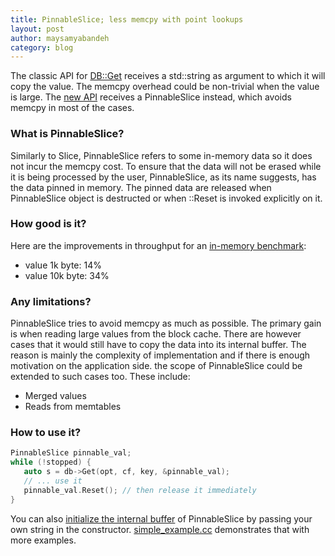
 ```yaml
---
title: PinnableSlice; less memcpy with point lookups
layout: post
author: maysamyabandeh
category: blog
---
```


The classic API for [DB::Get](https://github.com/facebook/rocksdb/blob/9e583711144f580390ce21a49a8ceacca338fcd5/include/rocksdb/db.h#L310) receives a std::string as argument to which it will copy the value. The memcpy overhead could be non-trivial when the value is large. The [new API](https://github.com/facebook/rocksdb/blob/9e583711144f580390ce21a49a8ceacca338fcd5/include/rocksdb/db.h#L322) receives a PinnableSlice instead, which avoids memcpy in most of the cases.

### What is PinnableSlice?

Similarly to Slice, PinnableSlice refers to some in-memory data so it does not incur the memcpy cost. To ensure that the data will not be erased while it is being processed by the user, PinnableSlice, as its name suggests, has the data pinned in memory. The pinned data are released when PinnableSlice object is destructed or when ::Reset is invoked explicitly on it.

### How good is it?

Here are the improvements in throughput for an [in-memory benchmark](https://github.com/facebook/rocksdb/pull/1756#issuecomment-286201693):
* value 1k byte: 14%
* value 10k byte: 34%

### Any limitations?

PinnableSlice tries to avoid memcpy as much as possible. The primary gain is when reading large values from the block cache. There are however cases that it would still have to copy the data into its internal buffer. The reason is mainly the complexity of implementation and if there is enough motivation on the application side. the scope of PinnableSlice could be extended to such cases too. These include:
* Merged values
* Reads from memtables

### How to use it?

```cpp
PinnableSlice pinnable_val;
while (!stopped) { 
   auto s = db->Get(opt, cf, key, &pinnable_val);
   // ... use it
   pinnable_val.Reset(); // then release it immediately
}
```

You can also [initialize the internal buffer](https://github.com/facebook/rocksdb/blob/9e583711144f580390ce21a49a8ceacca338fcd5/include/rocksdb/db.h#L314) of PinnableSlice by passing your own string in the constructor. [simple_example.cc](https://github.com/facebook/rocksdb/blob/main/examples/simple_example.cc) demonstrates that with more examples.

◆ TASK REQUIREMENTS
Above are the records; reproduce them exactly and leave out the pictures.

◆ TASK RESULT
 ```yaml
---
title: PinnableSlice; less memcpy with point lookups
layout: post
author: maysamyabandeh
category: blog
---
```


The classic API for [DB::Get](https://github.com/facebook/rocksdb/blob/9e583711144f580390ce21a49a8ceacca338fcd5/include/rocksdb/db.h#L310) receives a std::string as argument to which it will copy the value. The memcpy overhead could be non-trivial when the value is large. The [new API](https://github.com/facebook/rocksdb/blob/9e583711144f580390ce21a49a8ceacca338fcd5/include/rocksdb/db.h#L322) receives a PinnableSlice instead, which avoids memcpy in most of the cases.

### What is PinnableSlice?

Similarly to Slice, PinnableSlice refers to some in-memory data so it does not incur the memcpy cost. To ensure that the data will not be erased while it is being processed by the user, PinnableSlice, as its name suggests, has the data pinned in memory. The pinned data are released when PinnableSlice object is destructed or when ::Reset is invoked explicitly on it.

### How good is it?

Here are the improvements in throughput for an [in-memory benchmark](https://github.com/facebook/rocksdb/pull/1756#issuecomment-286201693):
* value 1k byte: 14%
* value 10k byte: 34%

### Any limitations?

PinnableSlice tries to avoid memcpy as much as possible. The primary gain is when reading large values from the block cache. There are however cases that it would still have to copy the data into its internal buffer. The reason is mainly the complexity of implementation and if there is enough motivation on the application side. the scope of PinnableSlice could be extended to such cases too. These include:
* Merged values
* Reads from memtables

### How to use it?

```cpp
PinnableSlice pinnable_val;
while (!stopped) { 
   auto s = db->Get(opt, cf, key, &pinnable_val);
   // ... use it
   pinnable_val.Reset(); // then release it immediately
}
```

You can also [initialize the internal buffer](https://github.com/facebook/rocksdb/blob/9e583711144f580390ce21a49a8ceacca338fcd5/include/rocksdb/db.h#L314) of PinnableSlice by passing your own string in the constructor. [simple_example.cc](https://github.com/facebook/rocksdb/blob/main/examples/simple_example.cc) demonstrates that with more examples.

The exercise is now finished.